ABOUT THIS EXERCISE: For the word "Communes", return each line of the data in which it occurs.

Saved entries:
---+---

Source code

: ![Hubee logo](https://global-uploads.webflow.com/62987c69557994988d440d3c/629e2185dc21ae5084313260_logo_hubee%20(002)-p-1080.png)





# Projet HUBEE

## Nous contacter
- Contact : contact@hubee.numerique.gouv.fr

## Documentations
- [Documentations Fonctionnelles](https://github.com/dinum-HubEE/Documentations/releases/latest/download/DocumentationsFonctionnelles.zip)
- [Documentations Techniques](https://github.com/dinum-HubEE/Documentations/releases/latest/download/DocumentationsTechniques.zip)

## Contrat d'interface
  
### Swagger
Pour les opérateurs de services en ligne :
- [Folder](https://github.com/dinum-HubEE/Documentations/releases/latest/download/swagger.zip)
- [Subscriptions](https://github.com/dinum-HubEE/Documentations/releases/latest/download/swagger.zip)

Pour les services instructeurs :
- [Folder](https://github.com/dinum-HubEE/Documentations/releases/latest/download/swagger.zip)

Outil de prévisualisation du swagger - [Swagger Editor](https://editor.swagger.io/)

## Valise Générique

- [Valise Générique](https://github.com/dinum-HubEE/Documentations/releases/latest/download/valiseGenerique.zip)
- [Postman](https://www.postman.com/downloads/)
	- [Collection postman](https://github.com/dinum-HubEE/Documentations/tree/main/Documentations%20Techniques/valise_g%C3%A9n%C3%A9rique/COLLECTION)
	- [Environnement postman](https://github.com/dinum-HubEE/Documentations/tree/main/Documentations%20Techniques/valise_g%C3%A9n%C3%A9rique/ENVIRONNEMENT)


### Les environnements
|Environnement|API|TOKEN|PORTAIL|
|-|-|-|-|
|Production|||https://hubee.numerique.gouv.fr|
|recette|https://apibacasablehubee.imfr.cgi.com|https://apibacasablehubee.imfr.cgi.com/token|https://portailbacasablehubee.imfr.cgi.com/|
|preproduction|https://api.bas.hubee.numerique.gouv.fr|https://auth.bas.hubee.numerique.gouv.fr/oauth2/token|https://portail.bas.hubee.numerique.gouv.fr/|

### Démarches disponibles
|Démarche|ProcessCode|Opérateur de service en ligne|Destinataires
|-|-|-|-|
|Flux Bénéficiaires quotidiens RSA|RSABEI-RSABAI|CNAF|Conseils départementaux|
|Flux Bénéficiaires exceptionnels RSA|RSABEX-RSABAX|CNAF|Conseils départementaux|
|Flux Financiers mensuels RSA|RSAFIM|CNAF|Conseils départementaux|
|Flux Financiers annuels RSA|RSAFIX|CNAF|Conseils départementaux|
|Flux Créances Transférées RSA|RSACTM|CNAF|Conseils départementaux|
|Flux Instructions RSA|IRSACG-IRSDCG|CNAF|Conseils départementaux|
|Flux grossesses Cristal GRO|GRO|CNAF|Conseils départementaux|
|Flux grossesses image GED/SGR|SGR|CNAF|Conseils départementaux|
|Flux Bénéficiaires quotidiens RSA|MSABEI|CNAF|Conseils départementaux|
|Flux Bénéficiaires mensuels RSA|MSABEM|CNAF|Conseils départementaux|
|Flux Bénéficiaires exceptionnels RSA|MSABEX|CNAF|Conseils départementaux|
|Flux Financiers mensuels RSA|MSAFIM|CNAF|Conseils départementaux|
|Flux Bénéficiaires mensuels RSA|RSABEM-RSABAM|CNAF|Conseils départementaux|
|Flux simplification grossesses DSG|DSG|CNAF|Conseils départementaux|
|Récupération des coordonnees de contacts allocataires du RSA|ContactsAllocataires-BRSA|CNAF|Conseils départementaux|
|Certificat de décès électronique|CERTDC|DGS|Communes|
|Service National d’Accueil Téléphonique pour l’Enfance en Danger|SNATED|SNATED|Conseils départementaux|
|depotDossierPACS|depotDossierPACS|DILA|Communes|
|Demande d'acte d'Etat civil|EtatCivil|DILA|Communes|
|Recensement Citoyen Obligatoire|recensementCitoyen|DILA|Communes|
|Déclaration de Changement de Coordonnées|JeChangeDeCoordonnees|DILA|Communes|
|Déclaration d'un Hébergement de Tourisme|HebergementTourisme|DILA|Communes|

---+---

RESULT OF THE EXERCISE:
|Certificat de décès électronique|CERTDC|DGS|Communes|
|depotDossierPACS|depotDossierPACS|DILA|Communes|
|Demande d'acte d'Etat civil|EtatCivil|DILA|Communes|
|Recensement Citoyen Obligatoire|recensementCitoyen|DILA|Communes|
|Déclaration de Changement de Coordonnées|JeChangeDeCoordonnees|DILA|Communes|
|Déclaration d'un Hébergement de Tourisme|HebergementTourisme|DILA|Communes|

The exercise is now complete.